For preparation of sample solution of tablets twenty tablets (Sinarest Tab, Centaur) were weighed and powdered finely. Tablet powder equivalent to 2 mg of CPM, 15 mg of PHE, 500 mg of PARA 30 mg of CAF was transferred to a 25 ml volumetric flask and dissolved in 20 ml of Phosphate buffer 10 Mm pH 2.5 and acetonitrile 95:05. The solution was ultra sonicated for 15 min and filtered through 0.45 micron membrane filter. The solutions were further diluted to obtain concentration of 60 μg/ml of PHE, 20 μg/ml of PARA, 120 μg/ml of CAF and 8 μg/ml of CPM. This mixture was subjected to HPLC analysis in developed chromatographic conditions.
2.4 Chromatographic conditions
The mobile phase consisted of a mixture of acetonitrile: methanol and 10 Mm phosphate buffer pH 2.5 adjusted with ortho phosphoric acid in the ratio 16:22:62 (v/v) flow rate of 1 ml/min at isocratic mode the eluants were monitored at 280 nm. The mobile phase was filtered through 0.45 micron membrane filter and degassed before use. The injection volume was 20 μl and all analyses were performed at ambient temperature.
3 Results and discussion
3.1 Method development and optimization of chromatographic conditions
In order to optimize the method for drug analysis in pharmaceutical formulations, preliminary tests were performed to select optimal conditions. Parameters such as ideal mobile phase and their proportions at optimum pH were exhaustively studied so as to achieve a reasonable degree of separation of analates. Several binary or ternary eluents were tested using different proportions of solvent, such as acetonitrile, methanol, water and buffer at different pH conditions. However, satisfactory results were achieved by 16:22:62% v/v/v of acetonitrile:methanol:phosphate buffer (10 Mm) pH 2.5 adjusted with ortho phosphoric acid at flow rate of 1 ml/min followed by detection at 280 nm. Fig. 2 shows the chromatogram for standard mixture obtained through the optimized variables in accordance with the features described above. Table 3 shows analytical parameters such as retention time, asymmetry, tailing and theoretical plates obtained for the optimal chromatographic conditions. ∗ = mean value (n = 7).
HPLC chromatogram obtained during simultaneous determination of PHE, PARA, CAF and CPM.
STD. sol.
Parameters (∗mean values) n = 7
RT∗
Asymmetry∗
Tailing∗
Theoretical plates∗
PHE
1.8
1.214
1.107
14942
PARA
3.1
0.841
0.9
13052
CAF
5.2
1.952
1.432
8790
CPM
10.9
2.055
2.528
24214
3.2 Method validation
3.2.1 Selectivity and linearity
Method selectivity was assessed by the peak purity test (comparison between analyte peak and auto threshold in the purity plot) using diode array detector. The analyte chromatographic peak was not found to be attributable to more than one component indicating the method to be selective (International Conference Harmonisation, 1995).

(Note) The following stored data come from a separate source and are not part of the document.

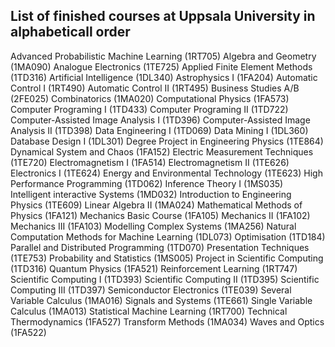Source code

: ## List of finished courses at Uppsala University in alphabeticall order
Advanced Probabilistic Machine Learning (1RT705)
Algebra and Geometry (1MA090)
Analogue Electronics (1TE725) 
Applied Finite Element Methods (1TD316)
Artificial Intelligence (1DL340)
Astrophysics I (1FA204)
Automatic Control I (1RT490)
Automatic Control II (1RT495)
Business Studies A/B (2FE025)
Combinatorics (1MA020)
Computational Physics (1FA573)
Computer Programing I (1TD433)
Computer Programing II (1TD722)
Computer-Assisted Image Analysis I (1TD396)
Computer-Assisted Image Analysis II (1TD398)
Data Engineering I (1TD069)
Data Mining I (1DL360)
Database Design I (1DL301)
Degree Project in Engineering Physics (1TE864)
Dynamical System and Chaos (1FA152)
Electric Measurement Techniques (1TE720)
Electromagnetism I (1FA514)
Electromagnetism II (1TE626)
Electronics I (1TE624)
Energy and Environmental Technology (1TE623)
High Performance Programming (1TD062)
Inference Theory I (1MS035)
Intelligent interactive Systems (1MD032)
Introduction to Engineering Physics (1TE609)
Linear Algebra II (1MA024)
Mathematical Methods of Physics (1FA121)
Mechanics Basic Course (1FA105)
Mechanics II (1FA102)
Mechanics III (1FA103)
Modelling Complex Systems (1MA256)
Natural Computation Methods for Machine Learning (1DL073)
Optimisation (1TD184)
Parallel and Distributed Programming (1TD070)
Presentation Techniques (1TE753)
Probability and Statistics (1MS005)
Project in Scientific Computing (1TD316)
Quantum Physics (1FA521)
Reinforcement Learning (1RT747)
Scientific Computing I (1TD393)
Scientific Computing II (1TD395)
Scientific Computing III (1TD397)
Semiconductor Electronics (1TE039)
Several Variable Calculus (1MA016)
Signals and Systems (1TE661)
Single Variable Calculus (1MA013)
Statistical Machine Learning (1RT700)
Technical Thermodynamics (1FA527)
Transform Methods (1MA034)
Waves and Optics (1FA522)



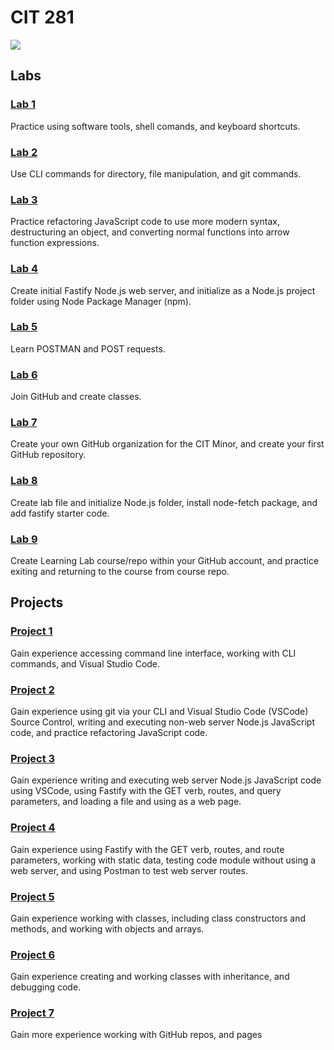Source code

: # CIT 281

![](https://images.unsplash.com/photo-1587620962725-abab7fe55159?ixid=MnwxMjA3fDB8MHxzZWFyY2h8NXx8Y29kZXxlbnwwfHwwfHw%3D&ixlib=rb-1.2.1&auto=format&fit=crop&w=700&q=60)

## Labs 

### [Lab 1](https://adeere6.github.io/CIT281-lab1/)
Practice using software tools, shell comands, and keyboard shortcuts. 

### [Lab 2](https://adeere6.github.io/CIT281-lab2/)
Use CLI commands for directory, file manipulation, and git commands. 

### [Lab 3](https://adeere6.github.io/CIT281-lab3/)
Practice refactoring JavaScript code to use more modern syntax, destructuring an object, and converting normal functions into arrow function expressions.

### [Lab 4](https://adeere6.github.io/CIT281-lab4/)
Create initial Fastify Node.js web server, and initialize as a Node.js project folder using Node Package Manager (npm).

### [Lab 5](https://adeere6.github.io/CIT281-lab5/)
Learn POSTMAN and POST requests.

### [Lab 6](https://adeere6.github.io/CIT281-lab6/)
Join GitHub and create classes.

### [Lab 7](https://adeere6.github.io/CIT281-lab7/)
Create your own GitHub organization for the CIT Minor, and create your first GitHub repository.

### [Lab 8](https://adeere6.github.io/CIT281-lab8/)
Create lab file and initialize Node.js folder, install node-fetch package, and add fastify starter code.

### [Lab 9](https://adeere6.github.io/CIT281-lab9/)
Create Learning Lab course/repo within your GitHub account, and practice exiting and returning to the course from course repo.
 
## Projects 
### [Project 1](https://adeere6.github.io/CIT281-p1/)
Gain experience accessing command line interface, working with CLI commands, and Visual Studio Code.

### [Project 2](https://adeere6.github.io/CIT281-p2/)
Gain experience using git via your CLI and Visual Studio Code (VSCode) Source Control, writing and executing non-web server Node.js JavaScript code, and practice refactoring JavaScript code.

### [Project 3](https://adeere6.github.io/CIT281-p3/)
Gain experience writing and executing web server Node.js JavaScript code using VSCode, using Fastify with the GET verb, routes, and query parameters, and loading a file and using as a web page.

### [Project 4](https://adeere6.github.io/CIT281-p4/)
Gain experience using Fastify with the GET verb, routes, and route parameters, working with static data, testing code module without using a web server, and using Postman to test web server routes.

### [Project 5](https://adeere6.github.io/CIT281-p5/)
Gain experience working with classes, including class constructors and methods, and working with objects and arrays. 

### [Project 6](https://adeere6.github.io/CIT281-p6/)
Gain experience creating and working classes with inheritance, and debugging code. 

### [Project 7](https://adeere6.github.io/CIT281-p7/)
Gain more experience working with GitHub repos, and pages


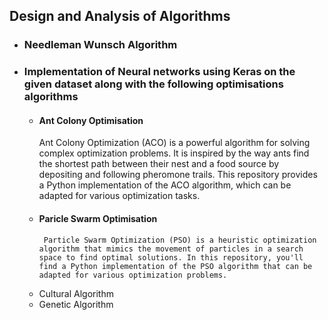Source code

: ## Design and Analysis of Algorithms
* ### Needleman Wunsch Algorithm

* ### Implementation of Neural networks using Keras on the given dataset along with the following optimisations algorithms
   *  ####  Ant Colony Optimisation
         Ant Colony Optimization (ACO) is a powerful algorithm for solving complex optimization problems. It is inspired by the way ants find the shortest path between their nest and a food source by depositing and following pheromone trails. This repository provides a Python implementation of the ACO algorithm, which can be adapted for various optimization tasks.
   *   #### Paricle Swarm Optimisation
            Particle Swarm Optimization (PSO) is a heuristic optimization algorithm that mimics the movement of particles in a search space to find optimal solutions. In this repository, you'll find a Python implementation of the PSO algorithm that can be adapted for various optimization problems.
   *    Cultural Algorithm
   *    Genetic Algorithm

For linearity, an external method was used for the simultaneous determination of four ingredients. Five concentrations were chosen ranging from 50% to 150% of the target analyte concentrations in formulations. So the concentrations were PARA 250 to 750 μg/ml, phenylephrine hydrochloride 7.5 to 22.5 μg/ml, caffeine 10 to 45 μg/ml and chlorpheniramine maleate 1.0 to 3 μg/ml. All the solutions were prepared in Phosphate buffer (pH 2.5): acetonitrile 95:05. Each point was analyzed three times (n = 3). Each concentration of standard mixture solutions was injected in triplicate and the mean value of peak area was taken for the calibration curve. Calibration graph was obtained by plotting peak area versus concentration of standard drugs [Fig. 3 (A), (B), (C) and (D)]. The linear regression equations for PHE, PARA, CAF and CPM were found to be y = 527.33x + 99, y = 84197x + 92339, y = 14367x + 31023 and y = 9011x + 745, respectively. The regression coefficient values (R2) were found to be 0.999, 0.999, 0.980 and 0.984, respectively indicating an acceptable degree of linearity.

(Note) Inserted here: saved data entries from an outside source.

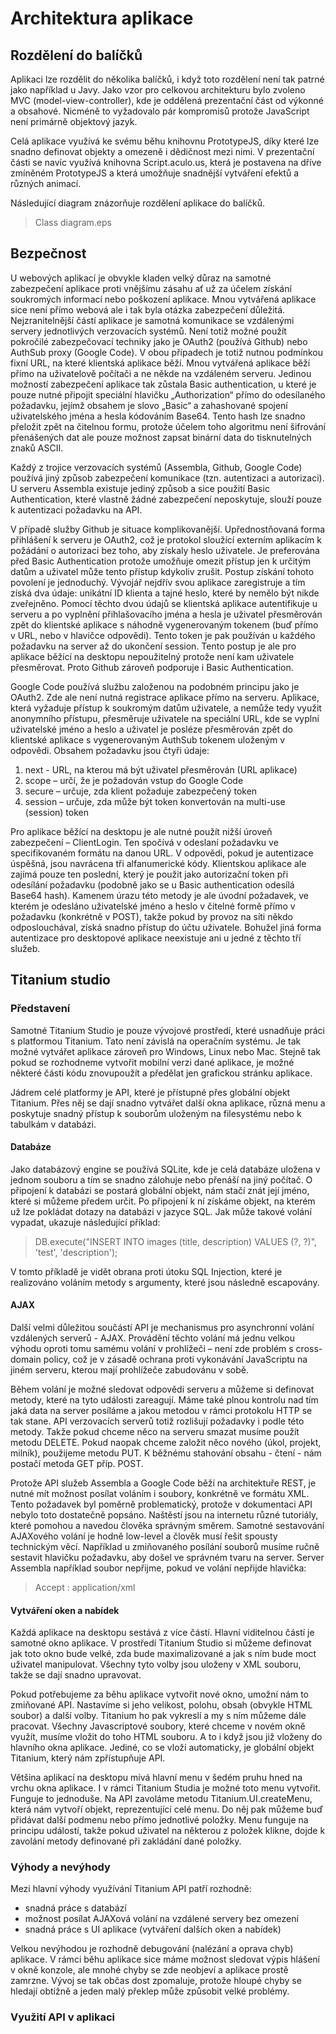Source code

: # Architektura aplikace #

## Rozdělení do balíčků ##
Aplikaci lze rozdělit do několika balíčků, i když toto rozdělení není tak patrné jako například u Javy. Jako vzor pro celkovou architekturu bylo zvoleno MVC (model-view-controller), kde je oddělená prezentační část od výkonné a obsahové. Nicméně to vyžadovalo pár kompromisů protože JavaScript není primárně objektový jazyk.

Celá aplikace využívá ke svému běhu knihovnu PrototypeJS, díky které lze snadno definovat objekty a omezeně i dědičnost mezi nimi. V prezentační části se navíc využívá knihovna Script.aculo.us, která je postavena na dříve zmíněném PrototypeJS a která umožňuje snadnější vytváření efektů a různých animací.

Následující diagram znázorňuje rozdělení aplikace do balíčků.

> Class diagram.eps

## Bezpečnost ##

U webových aplikací je obvykle kladen velký důraz na samotné zabezpečení aplikace proti vnějšímu zásahu ať už za účelem získání soukromých informací nebo poškození aplikace. Mnou vytvářená aplikace sice není přímo webová ale i tak byla otázka zabezpečení důležitá. Nejzranitelnější částí aplikace je samotná komunikace se vzdálenými servery jednotlivých verzovacích systémů. Není totiž možné použít pokročilé zabezpečovací techniky jako je OAuth2 (používá Github) nebo AuthSub proxy (Google Code). V obou případech je totiž nutnou podmínkou fixní URL, na které klientská aplikace běží. Mnou vytvářená aplikace běží přímo na uživatelově počítači a ne někde na vzdáleném serveru. Jedinou možností zabezpečení aplikace tak zůstala Basic authentication, u které je pouze nutné připojit speciální hlavičku „Authorization“ přímo do odesílaného požadavku, jejímž obsahem je slovo „Basic“ a zahashované spojení uživatelského jména a hesla kódováním Base64. Tento hash lze snadno přeložit zpět na čitelnou formu, protože účelem toho algoritmu není šifrování přenášených dat ale pouze možnost zapsat binární data do tisknutelných znaků ASCII.

Každý z trojice verzovacích systémů (Assembla, Github, Google Code) používá jiný způsob zabezpečení komunikace (tzn. autentizaci a autorizaci). U serveru Assembla existuje jediný způsob a sice použití Basic Authentication, které vlastně žádné zabezpečení neposkytuje, slouží pouze k autentizaci požadavku na API.
 
V případě služby Github je situace komplikovanější. Upřednostňovaná forma přihlášení k serveru je OAuth2, což je protokol sloužící externím aplikacím k požádání o autorizaci bez toho, aby získaly heslo uživatele. Je preferována před Basic Authentication protože umožňuje omezit přístup jen k určitým datům a uživatel může tento přístup kdykoliv zrušit. Postup získání tohoto povolení je jednoduchý. Vývojář nejdřív svou aplikace zaregistruje a tím získá dva údaje: unikátní ID klienta a tajné heslo, které by nemělo být nikde zveřejněno. Pomocí těchto dvou údajů se klientská aplikace autentifikuje u serveru a po vyplnění přihlašovacího jména a hesla je uživatel přesměrován zpět do klientské aplikace s náhodně vygenerovaným tokenem (buď přímo v URL, nebo v hlavičce odpovědi). Tento token je pak používán u každého požadavku na server až do ukončení session. Tento postup je ale pro aplikace běžící na desktopu nepoužitelný protože není kam uživatele přesměrovat. Proto Github zároveň podporuje i Basic Authentication.

Google Code používá službu založenou na podobném principu jako je OAuth2. Zde ale není nutná registrace aplikace přímo na serveru. Aplikace, která vyžaduje přístup k soukromým datům uživatele, a nemůže tedy využit anonymního přístupu, přesměruje uživatele na speciální URL, kde se vyplní uživatelské jméno a heslo a uživatel je posléze přesměrován zpět do klientské aplikace s vygenerovaným AuthSub tokenem uloženým v odpovědi. Obsahem požadavku jsou čtyři údaje:

1.	next - URL, na kterou má být uživatel přesměrován (URL aplikace)
2.	scope – určí, že je požadován vstup do Google Code
3.	secure – určuje, zda klient požaduje zabezpečený token
4.	session – určuje, zda může být token konvertován na multi-use (session) token

Pro aplikace běžící na desktopu je ale nutné použít nižší úroveň zabezpečení – ClientLogin. Ten spočívá v odeslaní požadavku ve specifikovaném formátu na danou URL. V odpovědi, pokud je autentizace úspěšná, jsou navrácena tři alfanumerické kódy. Klientskou aplikace ale zajímá pouze ten poslední, který je použit jako autorizační token při odesílání požadavku (podobně jako se u Basic authentication odesílá Base64 hash). Kamenem úrazu této metody je ale úvodní požadavek, ve kterém je odesláno uživatelské jméno a heslo v čitelné formě přímo v požadavku (konkrétně v POST), takže pokud by provoz na síti někdo odposlouchával, získá snadno přístup do účtu uživatele. Bohužel jiná forma autentizace pro desktopové aplikace neexistuje ani u jedné z těchto tří služeb.

## Titanium studio ##

### Představení ###
Samotné Titanium Studio je pouze vývojové prostředí, které usnadňuje práci s platformou Titanium. Tato není závislá na operačním systému. Je tak možné vytvářet aplikace zároveň pro Windows, Linux nebo Mac. Stejně tak pokud se rozhodneme vytvořit mobilní verzi dané aplikace, je možné některé části kódu znovupoužít a předělat jen grafickou stránku aplikace.

Jádrem celé platformy je API, které je přístupné přes globální objekt Titanium. Přes něj se dají snadno vytvářet další okna aplikace, různá menu a poskytuje snadný přístup k souborům uloženým na filesystému nebo k tabulkám v databázi. 

#### Databáze ####
Jako databázový engine se používá SQLite, kde je celá databáze uložena v jednom souboru a tím se snadno zálohuje nebo přenáší na jiný počítač. O připojení k databázi se postará globální objekt, nám stačí znát její jméno, které si můžeme předem určit. Po připojení k ní získáme objekt, na kterém už lze pokládat dotazy na databázi v jazyce SQL. Jak může takové volání vypadat, ukazuje následující příklad:

> DB.execute("INSERT INTO images (title, description) VALUES (?, ?)", 'test', 'description');

V tomto příkladě je vidět obrana proti útoku SQL Injection, které je realizováno voláním metody s argumenty, které jsou následně escapovány.

#### AJAX ####
Další velmi důležitou součástí API je mechanismus pro asynchronní volání vzdálených serverů - AJAX. Provádění těchto volání má jednu velkou výhodu oproti tomu samému volání v prohlížeči – není zde problém s cross-domain policy, což je v zásadě ochrana proti vykonávání JavaScriptu na jiném serveru, kterou mají prohlížeče zabudovánu v sobě. 

Během volání je možné sledovat odpovědi serveru a můžeme si definovat metody, které na tyto události zareagují. Máme také plnou kontrolu nad tím jaká data na server posíláme a jakou metodou v rámci protokolu HTTP se tak stane. API verzovacích serverů totiž rozlišují požadavky i podle této metody. Takže pokud chceme něco na serveru smazat musíme použít metodu DELETE. Pokud naopak chceme založit něco nového (úkol, projekt, milník), použijeme metodu PUT. K běžnému stahování obsahu - čtení - nám postačí metoda GET příp. POST.

Protože API služeb Assembla a Google Code běží na architektuře REST, je nutné mít možnost posílat voláním i soubory, konkrétně ve formátu XML. Tento požadavek byl poměrně problematický, protože v dokumentaci API nebylo toto dostatečně popsáno. Naštěstí jsou na internetu různé tutoriály, které pomohou a navedou člověka správným směrem. Samotné sestavování AJAXového volání je hodně low-level a člověk musí řešit spousty technickým věcí. Například u zmiňovaného posílání souborů musíme ručně sestavit hlavičku požadavku, aby došel ve správném tvaru na server. Server Assembla například soubor nepřijme, pokud ve volání nepřijde hlavička:

> Accept : application/xml

#### Vytváření oken a nabídek ####
Každá aplikace na desktopu sestává z více částí. Hlavní viditelnou částí je samotné okno aplikace. V prostředí Titanium Studio si můžeme definovat jak toto okno bude velké, zda bude maximalizované a jak s ním bude moct uživatel manipulovat. Všechny tyto volby jsou uloženy v XML souboru, takže se dají snadno upravovat.

Pokud potřebujeme za běhu aplikace vytvořit nové okno, umožní nám to zmiňované API. Nastavíme si jeho velikost, polohu, obsah (obvykle HTML soubor) a další volby. Titanium ho pak vykreslí a my s ním můžeme dále pracovat. Všechny Javascriptové soubory, které chceme v novém okně využít, musíme vložit do toho HTML souboru. A to i když jsou již vloženy do hlavního okna aplikace. Jediné, co se vloží automaticky, je globální objekt Titanium, který nám zpřístupňuje API.

Většina aplikací na desktopu mívá hlavní menu v šedém pruhu hned na vrchu okna aplikace. I v rámci Titanium Studia je možné toto menu vytvořit. Funguje to jednoduše. Na API zavoláme metodu Titanium.UI.createMenu, která nám vytvoří objekt, reprezentující celé menu. Do něj pak můžeme buď přidávat další podmenu nebo přímo jednotlivé položky. Menu funguje na principu událostí, takže pokud uživatel na některou z položek klikne, dojde k zavolání metody definované při zakládání dané položky.

### Výhody a nevýhody ###
Mezi hlavní výhody využívání Titanium API patří rozhodně:

* snadná práce s databází
* možnost posílat AJAXová volání na vzdálené servery bez omezení
* snadná práce s UI aplikace (vytváření dalších oken a nabídek)

Velkou nevýhodou je rozhodně debugování (nalézání a oprava chyb) aplikace. V rámci běhu aplikace sice máme možnost sledovat výpis hlášení v okně konzole, ale mnohé chyby se zde neobjeví a aplikace prostě zamrzne. Vývoj se tak občas dost zpomaluje, protože hloupé chyby se hledají obtížně a jeden malý překlep může způsobit velké problémy.

### Využití API v aplikaci ###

Calibration curves of (A) PHE, (B) PARA, (C) CAF, (D) CPM.
3.2.2 Specificity
The specificity of method was accessed from the chromatogram where complete separation of PARA, PHE, CAF and CPM was achieved and against no potential interferences in the presence of placebo. The peaks obtained were sharp and well separated at the baseline. Also excipients from formulation were not interfering with assay. No interferences were detected at retention times of PARA, PHE, CAF and CPM in sample solution proving the method to be specific.
3.2.3 Precision
The precision of an analytical method is the closeness of replicate results obtained from analysis of the same homogeneous sample. Precision is determined through the estimate of the relative standard deviation (RSD) values. The precision in the validation of this optimized method was performed at two levels: repeatability and intermediate precision.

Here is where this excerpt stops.